Penjelasan tentang Urea
Katabolisme protein dan asam-asam amino menghasilkan pembentukan urea, yang sebagian besar dibersihkan dari tubuh oleh ginjal.
Protein
|
| Proteolisis, dilakukan oleh enzim
|
Asam amino
|
| Transaminasi dan deaminasi oksidatif
|
Amonia
|
| Sintesis enzimatis dalam “siklus urea”
|
Urea
Biokimia dan Fisiologi
Urea (CO[NH2]2) merupakan produk metabolik mengandung nitrogen dari katabolisme protein pada manusia, yang mewakili lebih dari 75% nitrogen non-protein yang dieksresikan. Biosintesis urea dari amonia asal nitrogen-asam-amino dilakukan oleh enzim hepatik pada siklus urea. Selama proses katabolisme protein, nitrogen asam amino dikonversi menjadi urea dalam hati melalui enzim siklus urea (Gbr. 21-2).
Lebih dari 90% urea diekskresikan melalui ginjal, dan sebagian melalui saluran gastrointestinal dan kulit. Akibatnya, penyakit ginjal terkait dengan penumpukan urea dalam darah. Peningkatan konsentrasi urea plasma menandai kondisi uremik (azotemik). Urea diserap ulang secara aktif atau disekresikan oleh tubula-tubula tetapi disaring secara bebas oleh glomerulus. Pada ginjal normal, 40% sampai 70% urea yang sangat difusif bergerak secara pasif keluar dari tubula ginjal dan ke dalam interstitium, yang pada akhirnya memasuki plasma kembali.

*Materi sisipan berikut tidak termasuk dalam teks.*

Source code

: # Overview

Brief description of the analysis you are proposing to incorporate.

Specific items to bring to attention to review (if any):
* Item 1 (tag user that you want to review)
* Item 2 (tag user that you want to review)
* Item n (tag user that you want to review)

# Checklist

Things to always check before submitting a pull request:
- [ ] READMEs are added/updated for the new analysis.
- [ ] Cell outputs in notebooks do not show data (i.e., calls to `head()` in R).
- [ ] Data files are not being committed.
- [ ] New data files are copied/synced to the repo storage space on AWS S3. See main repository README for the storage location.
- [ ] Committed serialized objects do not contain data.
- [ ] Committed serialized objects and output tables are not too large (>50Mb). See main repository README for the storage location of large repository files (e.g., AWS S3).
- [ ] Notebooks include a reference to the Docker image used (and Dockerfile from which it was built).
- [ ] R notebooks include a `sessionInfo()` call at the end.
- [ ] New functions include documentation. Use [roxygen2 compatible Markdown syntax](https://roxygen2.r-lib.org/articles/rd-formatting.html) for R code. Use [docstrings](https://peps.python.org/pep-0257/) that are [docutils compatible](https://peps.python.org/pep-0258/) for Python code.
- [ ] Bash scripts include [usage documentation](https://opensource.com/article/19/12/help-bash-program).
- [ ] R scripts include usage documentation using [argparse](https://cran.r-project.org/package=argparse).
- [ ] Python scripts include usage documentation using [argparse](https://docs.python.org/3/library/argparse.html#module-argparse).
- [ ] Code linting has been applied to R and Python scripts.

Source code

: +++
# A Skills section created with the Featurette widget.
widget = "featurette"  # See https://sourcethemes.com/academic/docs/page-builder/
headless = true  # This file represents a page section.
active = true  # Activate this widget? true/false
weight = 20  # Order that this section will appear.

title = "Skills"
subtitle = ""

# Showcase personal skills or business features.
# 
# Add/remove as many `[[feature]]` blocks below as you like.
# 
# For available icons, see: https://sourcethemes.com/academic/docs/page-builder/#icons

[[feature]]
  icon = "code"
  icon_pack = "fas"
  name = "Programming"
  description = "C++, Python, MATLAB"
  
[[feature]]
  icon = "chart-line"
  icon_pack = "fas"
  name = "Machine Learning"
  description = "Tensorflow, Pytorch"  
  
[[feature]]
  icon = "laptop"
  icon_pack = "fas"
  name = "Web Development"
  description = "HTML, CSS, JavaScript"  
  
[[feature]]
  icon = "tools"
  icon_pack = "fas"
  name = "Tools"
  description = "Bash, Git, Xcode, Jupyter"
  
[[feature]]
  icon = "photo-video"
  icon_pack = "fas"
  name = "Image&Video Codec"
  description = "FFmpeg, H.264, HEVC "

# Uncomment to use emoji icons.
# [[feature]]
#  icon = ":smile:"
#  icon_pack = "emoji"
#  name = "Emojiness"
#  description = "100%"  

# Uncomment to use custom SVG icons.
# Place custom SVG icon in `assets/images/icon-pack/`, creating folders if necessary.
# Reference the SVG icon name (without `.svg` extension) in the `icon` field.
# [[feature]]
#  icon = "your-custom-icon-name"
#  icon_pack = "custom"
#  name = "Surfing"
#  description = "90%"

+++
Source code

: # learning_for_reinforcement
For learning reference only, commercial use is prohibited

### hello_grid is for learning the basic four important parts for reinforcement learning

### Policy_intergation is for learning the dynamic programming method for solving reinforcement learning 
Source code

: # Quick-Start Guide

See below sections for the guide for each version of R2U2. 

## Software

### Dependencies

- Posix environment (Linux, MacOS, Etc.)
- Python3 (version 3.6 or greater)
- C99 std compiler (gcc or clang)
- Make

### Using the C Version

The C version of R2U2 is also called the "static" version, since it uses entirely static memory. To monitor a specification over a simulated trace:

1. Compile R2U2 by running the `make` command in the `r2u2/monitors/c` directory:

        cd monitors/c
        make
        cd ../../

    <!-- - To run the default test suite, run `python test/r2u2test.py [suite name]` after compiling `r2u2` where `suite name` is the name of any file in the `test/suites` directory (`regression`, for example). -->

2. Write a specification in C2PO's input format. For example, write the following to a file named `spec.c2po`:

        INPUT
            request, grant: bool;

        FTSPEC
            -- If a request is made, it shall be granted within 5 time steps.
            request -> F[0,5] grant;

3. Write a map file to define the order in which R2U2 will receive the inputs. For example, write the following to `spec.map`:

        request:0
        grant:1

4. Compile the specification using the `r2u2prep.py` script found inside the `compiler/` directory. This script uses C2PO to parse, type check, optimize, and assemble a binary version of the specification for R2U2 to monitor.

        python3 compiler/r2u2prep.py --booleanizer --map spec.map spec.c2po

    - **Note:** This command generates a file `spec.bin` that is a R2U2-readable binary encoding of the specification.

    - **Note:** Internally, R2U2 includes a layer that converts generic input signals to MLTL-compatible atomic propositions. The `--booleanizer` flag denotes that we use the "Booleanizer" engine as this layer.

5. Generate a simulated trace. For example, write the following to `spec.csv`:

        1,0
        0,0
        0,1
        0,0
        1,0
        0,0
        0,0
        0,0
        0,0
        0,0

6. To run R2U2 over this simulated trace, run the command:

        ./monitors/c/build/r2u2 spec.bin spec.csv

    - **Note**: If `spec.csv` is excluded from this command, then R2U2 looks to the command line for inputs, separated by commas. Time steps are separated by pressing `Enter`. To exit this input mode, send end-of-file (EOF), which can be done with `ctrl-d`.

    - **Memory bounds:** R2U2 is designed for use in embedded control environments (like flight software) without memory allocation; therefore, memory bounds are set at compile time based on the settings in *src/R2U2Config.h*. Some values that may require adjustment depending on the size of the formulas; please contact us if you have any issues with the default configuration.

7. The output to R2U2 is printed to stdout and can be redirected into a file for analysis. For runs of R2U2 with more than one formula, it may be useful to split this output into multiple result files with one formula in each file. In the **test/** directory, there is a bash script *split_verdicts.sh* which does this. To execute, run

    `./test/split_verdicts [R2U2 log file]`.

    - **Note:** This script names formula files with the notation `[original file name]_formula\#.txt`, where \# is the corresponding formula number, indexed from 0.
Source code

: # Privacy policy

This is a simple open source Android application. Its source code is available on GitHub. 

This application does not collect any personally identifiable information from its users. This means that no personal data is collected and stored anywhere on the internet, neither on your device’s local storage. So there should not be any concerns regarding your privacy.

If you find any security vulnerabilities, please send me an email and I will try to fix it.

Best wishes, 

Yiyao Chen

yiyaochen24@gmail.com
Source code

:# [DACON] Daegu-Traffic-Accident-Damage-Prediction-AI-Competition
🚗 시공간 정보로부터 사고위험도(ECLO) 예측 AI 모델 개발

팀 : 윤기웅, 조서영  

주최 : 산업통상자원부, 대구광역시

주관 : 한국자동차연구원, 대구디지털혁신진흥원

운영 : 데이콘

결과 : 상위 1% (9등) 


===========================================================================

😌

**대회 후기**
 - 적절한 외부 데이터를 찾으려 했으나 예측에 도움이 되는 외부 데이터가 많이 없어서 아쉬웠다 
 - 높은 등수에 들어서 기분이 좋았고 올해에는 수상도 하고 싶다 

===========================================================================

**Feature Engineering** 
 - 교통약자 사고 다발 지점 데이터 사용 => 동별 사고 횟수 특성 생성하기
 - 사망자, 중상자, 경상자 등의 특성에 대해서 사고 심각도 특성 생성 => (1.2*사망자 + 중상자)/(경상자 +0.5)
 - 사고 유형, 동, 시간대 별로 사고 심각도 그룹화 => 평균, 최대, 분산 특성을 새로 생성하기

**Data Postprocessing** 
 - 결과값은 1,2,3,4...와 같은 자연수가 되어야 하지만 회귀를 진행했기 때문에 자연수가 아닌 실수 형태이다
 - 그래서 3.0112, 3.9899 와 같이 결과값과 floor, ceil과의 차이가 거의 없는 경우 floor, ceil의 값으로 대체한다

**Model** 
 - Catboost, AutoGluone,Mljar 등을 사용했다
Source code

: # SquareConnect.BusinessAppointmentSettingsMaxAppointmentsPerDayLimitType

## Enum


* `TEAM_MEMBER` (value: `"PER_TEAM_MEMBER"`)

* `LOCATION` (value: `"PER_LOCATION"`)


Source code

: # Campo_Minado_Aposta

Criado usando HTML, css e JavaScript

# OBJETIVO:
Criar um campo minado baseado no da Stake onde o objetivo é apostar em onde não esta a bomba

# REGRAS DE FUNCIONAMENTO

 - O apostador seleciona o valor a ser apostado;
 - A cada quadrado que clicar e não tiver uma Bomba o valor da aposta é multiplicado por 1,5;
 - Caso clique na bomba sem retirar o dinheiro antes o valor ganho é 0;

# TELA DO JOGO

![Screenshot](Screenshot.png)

Difusi urea yang baik juga tergantung pada laju aliran urin, dengan lebih sedikit yang memasuki interstitium pada keadaan aliran-tinggi (seperti, saat hamil) dan sebaliknya. Akibatnya, bersihan urea pada umumnya menjadi ukuran GFR (laju filtrasi glomerular) yang kurang tepat. Pada ESRD, diuresis osmotik pada nefron-nefron yang tetap fungsional membatasi difusi balik urea sehingga bersihan urea mendekati bersihan inulin (dengan mempertimbangkan metode referensi untuk penilaian GFR).
Signifikansi Klinis
Pengukuran kadar urea darah dan plasma telah bertahun-tahun digunakan sebagai indikator fungsi ginjal. Akan tetapi, sekarang ini umumnya disepakati bahwa pengukuran kreatinin memberikan informasi yang lebih baik dalam hal ini. Meskipun demikian, pengukuran urea plasma dan urin mungkin masih memberikan informasi klinis yang bermanfaat pada kondisi-kondisi tertentu, dan pengukuran urea dalam cairan-cairan dialisis banyak digunakan dalam menilai kelayakan terapi penggantian ginjal. Beberapa faktor eksternal mempengaruhi konsentrasi urea yang bersirkulasi, sehingga membatasi manfaatnya sebagai sebuah uji fungsi ginjal. Sebagai contoh, konsentrasi urea plasma meningkat dengan (1) diet berprotein tinggi, (2) katabolisme protein yang meningkat, (3) reabsorpsi protein darah setelah perdarahan gastrointestinal, (4) pengobatan dengan kortisol atau analog-analog sintetiknya, (5) dehidrasi, dan dengan (6) perfusi ginjal yang menurun (seperti gagal jantung). Pada kondisi-kondisi pra-renal ini, konsentrasi kreatinin plasma bisa normal. Pada kondisi pasca-renal obstruktif (seperti tumor ganas, nefrolithiasis, dan prostatisme), kreatinin plasma dan konsentrasi urea akan meningkat, walaupun pada situasi-situasi ini sering terdapat peningkatan urea plasma yang lebih besar dibanding kreatinin karena difusi balik yang meningkat. Pertimbangan-pertimbangan ini menghasilkan pemanfaatan urea plasma secara klinis, yakni pengukuran kadarnya dalam kaitannya dengan kreatinin plasma untuk perhitungan rasio nitrogen urea/kreatinin selanjutnya. Rasio ini telah digunakan sebagai sebuah pembeda antara azotemia pra-renal dan pasca-renal. Sebagai contoh, untuk individu normal yang tidak melakukan diet, interval referensi untuk rasio ini adalah antara 12 sampai 20 mg urea/mg kreatinin (49 sampai 81 mol urea/mol kreatinin). Rasio yang secara signifikan lebih rendah biasanya menunjukkan (1) nekrosis tubular akut, (2) asupan protein rendah, (3) kelaparan, atau (4) penyakit hati parah (sintesis urea menurun). Urea plasma yang meningkat dengan konsentrasi kreatinin normal sehingga menghasilkan rasio tinggi bisa ditemukan pada kondisi-kondisi pra-renal manapun yang disebutkan di atas. Rasio tinggi yang terkait dengan konsentrasi kreatinin yang meningkat bisa menunjukkan obstruksi pasca-renal atau azotemia pra-renal yang menyertai penyakit ginjal.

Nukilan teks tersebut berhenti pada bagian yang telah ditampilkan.